WHAT TO DO: Pull out every line below that contains the word "negative".

DATA FOR PROCESSING:
━━━━━━━━━━━━━━━━━━━━━━━━━━━━━━

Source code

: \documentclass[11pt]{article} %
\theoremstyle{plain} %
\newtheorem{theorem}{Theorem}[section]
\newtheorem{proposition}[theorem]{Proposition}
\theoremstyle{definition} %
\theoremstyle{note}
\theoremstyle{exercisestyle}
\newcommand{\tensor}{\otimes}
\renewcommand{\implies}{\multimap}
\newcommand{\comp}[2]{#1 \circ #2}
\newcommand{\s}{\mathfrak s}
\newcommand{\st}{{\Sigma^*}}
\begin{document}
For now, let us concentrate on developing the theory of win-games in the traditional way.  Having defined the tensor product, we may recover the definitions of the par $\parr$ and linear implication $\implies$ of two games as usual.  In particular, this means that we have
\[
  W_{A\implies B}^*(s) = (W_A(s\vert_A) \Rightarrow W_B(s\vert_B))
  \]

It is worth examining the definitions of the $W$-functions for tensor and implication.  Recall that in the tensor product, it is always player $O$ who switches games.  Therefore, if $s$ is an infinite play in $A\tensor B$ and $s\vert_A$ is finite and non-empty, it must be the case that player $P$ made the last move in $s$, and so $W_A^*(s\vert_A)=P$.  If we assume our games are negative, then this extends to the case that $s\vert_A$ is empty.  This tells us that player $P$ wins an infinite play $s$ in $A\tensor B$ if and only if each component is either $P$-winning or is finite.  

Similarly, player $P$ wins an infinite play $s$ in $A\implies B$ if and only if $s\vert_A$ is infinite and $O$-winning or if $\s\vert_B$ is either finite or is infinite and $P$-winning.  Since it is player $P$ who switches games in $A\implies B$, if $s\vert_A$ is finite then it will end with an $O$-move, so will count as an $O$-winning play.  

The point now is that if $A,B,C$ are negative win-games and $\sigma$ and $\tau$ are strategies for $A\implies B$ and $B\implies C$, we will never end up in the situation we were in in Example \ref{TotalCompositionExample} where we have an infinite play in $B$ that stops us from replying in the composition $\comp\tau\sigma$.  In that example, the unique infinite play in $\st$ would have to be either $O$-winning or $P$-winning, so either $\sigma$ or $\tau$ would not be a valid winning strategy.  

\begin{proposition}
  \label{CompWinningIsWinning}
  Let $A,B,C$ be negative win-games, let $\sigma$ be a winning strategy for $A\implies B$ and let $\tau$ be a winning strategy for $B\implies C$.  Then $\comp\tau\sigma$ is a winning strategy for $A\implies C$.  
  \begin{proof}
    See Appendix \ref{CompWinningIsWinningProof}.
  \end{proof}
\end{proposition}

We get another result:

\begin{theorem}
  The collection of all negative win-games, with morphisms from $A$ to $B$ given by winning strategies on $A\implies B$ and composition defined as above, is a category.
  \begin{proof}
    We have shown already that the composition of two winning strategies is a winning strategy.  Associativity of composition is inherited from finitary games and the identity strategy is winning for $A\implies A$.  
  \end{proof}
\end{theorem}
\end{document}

━━━━━━━━━━━━━━━━━━━━━━━━━━━━━━

ANSWER SECTION:
It is worth examining the definitions of the $W$-functions for tensor and implication.  Recall that in the tensor product, it is always player $O$ who switches games.  Therefore, if $s$ is an infinite play in $A\tensor B$ and $s\vert_A$ is finite and non-empty, it must be the case that player $P$ made the last move in $s$, and so $W_A^*(s\vert_A)=P$.  If we assume our games are negative, then this extends to the case that $s\vert_A$ is empty.  This tells us that player $P$ wins an infinite play $s$ in $A\tensor B$ if and only if each component is either $P$-winning or is finite.  
The point now is that if $A,B,C$ are negative win-games and $\sigma$ and $\tau$ are strategies for $A\implies B$ and $B\implies C$, we will never end up in the situation we were in in Example \ref{TotalCompositionExample} where we have an infinite play in $B$ that stops us from replying in the composition $\comp\tau\sigma$.  In that example, the unique infinite play in $\st$ would have to be either $O$-winning or $P$-winning, so either $\sigma$ or $\tau$ would not be a valid winning strategy.  
  Let $A,B,C$ be negative win-games, let $\sigma$ be a winning strategy for $A\implies B$ and let $\tau$ be a winning strategy for $B\implies C$.  Then $\comp\tau\sigma$ is a winning strategy for $A\implies C$.  
  The collection of all negative win-games, with morphisms from $A$ to $B$ given by winning strategies on $A\implies B$ and composition defined as above, is a category.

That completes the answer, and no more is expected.